The seventh edition of Walk a Mile for a Child was held under miserable conditions on Saturday morning at the Justice Center.

But the dark skies, cold winds and pounding rain were no match for the enthusiasm of Dala’s Blue Angels and the more than 200 members of the community who came out to take part in the walk and 5K run.

Jim Egan, the Chief Judge of the Oregon Court of Appeals, was one of the featured speakers at the event and he congratulated those who attended for their fortitude.

“I’d like to thank Dala and Dala’s Blue Angels for coming today and for organizing this great event. I don’t know if it is the Blue Angels, the Blue Ducks or the Blue Beavers, because it is raining like hell out here,” Egan said.

Dala’s Blue Angels was founded by Dala Johnson, a community policing officer with the Lebanon Police Department, to support the local fight against child abuse and neglect. The annual walk is one of the organization’s primary fundraisers, with proceeds supporting the work of the ABC House, Court Appointed Special Advocates (CASA), Family Tree Relief Nursery and Linn County CAN.

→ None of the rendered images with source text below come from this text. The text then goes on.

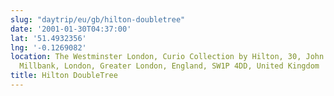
 ```yaml
---
slug: "daytrip/eu/gb/hilton-doubletree"
date: '2001-01-30T04:37:00'
lat: '51.4932356'
lng: '-0.1269082'
location: The Westminster London, Curio Collection by Hilton, 30, John Islip Street,
  Millbank, London, Greater London, England, SW1P 4DD, United Kingdom
title: Hilton DoubleTree
---
```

“Last year, we gave almost $27,000 to the ABC House and we’re right at it again this year, I think we’re a little bit above, financially, where we started last year,” Johnson said.

The event began with the 5K run followed a few minutes by the walk. The walkers were led by Johnson and her Dani Marlow, who together held the Dala’s Blue Angels banner.

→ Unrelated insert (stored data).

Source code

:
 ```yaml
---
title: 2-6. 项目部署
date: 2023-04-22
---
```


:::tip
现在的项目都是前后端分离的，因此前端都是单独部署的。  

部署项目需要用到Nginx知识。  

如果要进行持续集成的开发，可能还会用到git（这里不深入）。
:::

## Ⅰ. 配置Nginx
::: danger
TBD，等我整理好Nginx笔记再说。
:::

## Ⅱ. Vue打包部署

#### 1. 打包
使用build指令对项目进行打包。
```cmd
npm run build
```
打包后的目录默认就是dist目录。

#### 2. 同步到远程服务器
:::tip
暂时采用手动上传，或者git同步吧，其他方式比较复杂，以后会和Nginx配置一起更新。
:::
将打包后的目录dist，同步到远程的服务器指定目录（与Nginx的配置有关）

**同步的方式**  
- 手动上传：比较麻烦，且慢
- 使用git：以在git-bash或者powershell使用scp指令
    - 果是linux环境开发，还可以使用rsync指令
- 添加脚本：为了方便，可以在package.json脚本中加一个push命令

After the walk was completed, participants huddled under rain tents to listen to the speakers. Officer David Dominy sang the national anthem as the flag was presented by Lebanon Police Department cadets. Mayor Paul Aziz then read a proclamation recognizing the event.

Lebanon Police Chief Frank Stevenson, who ran in the 5K, honored Johnson for her commitment to the cause.

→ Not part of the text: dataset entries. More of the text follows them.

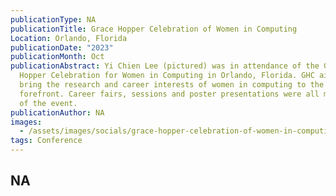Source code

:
 ```yaml
---
publicationType: NA
publicationTitle: Grace Hopper Celebration of Women in Computing
Location: Orlando, Florida
publicationDate: "2023"
publicationMonth: Oct
publicationAbstract: Yi Chien Lee (pictured) was in attendance of the Grace
  Hopper Celebration for Women in Computing in Orlando, Florida. GHC aims to
  bring the research and career interests of women in computing to the
  forefront. Career fairs, sessions and poster presentations were all main parts
  of the event.
publicationAuthor: NA
images:
  - /assets/images/socials/grace-hopper-celebration-of-women-in-computing.png
tags: Conference
---
```


NA
---
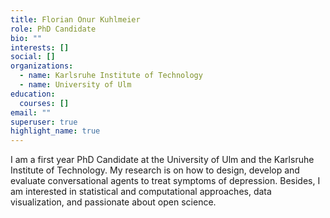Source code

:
 ```yaml
---
title: Florian Onur Kuhlmeier
role: PhD Candidate
bio: ""
interests: []
social: []
organizations:
  - name: Karlsruhe Institute of Technology
  - name: University of Ulm
education:
  courses: []
email: ""
superuser: true
highlight_name: true
---
```

I am a first year PhD Candidate at the University of Ulm and the Karlsruhe Institute of Technology. My research is on how to design, develop and evaluate conversational agents to treat symptoms of depression. Besides, I am interested in statistical and computational approaches, data visualization, and passionate about open science.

“Without her, this would never happen. She’s the leading, driving force behind it. Her and her Blue Angels,” Stevenson said.

Jennifer Gilmore-Robinson, the executive director of the ABC House, began her brief speech with a word of thanks.

“We are one of several agencies that are supported by the intrepid Dala and her wonderful Blue Angels. I just want to say a quick thank you to them and thank you to the Lebanon Police Department for all of their hard work and to all of you for showing up today.”

Several of the speakers noted the importance of public education in combatting child abuse.

“Children rely on others to be their voice. That’s what today is about. Educate yourself by knowing about child abuse and neglect,” Johnson said.

Gilmore-Robinson echoed that thought.

“Education is the silver bullet. This problem, this epidemic of child abuse, is not going to end until we as a community get educated and decide that it’s going to end and take the steps to do it,” Gilmore-Robinson said.

Ronda Vinson, one of the Blue Angels who helped at the event, first started working with the organization four years ago. She was drawn to the Blue Angels by her own personal experience.

“If I can do one thing to stop a child from going through what I did, it’s worth every moment of it,” Vinson said. “We have to be the voice they don’t have.”

Vinson was posted at the starting line of the 5K and walk, braving the weather along with the participants. Her motto, which was repeated by several of the Blue Angels, was simple.

“Child abuse doesn’t stop because of the weather and neither does our efforts,” Vinson said.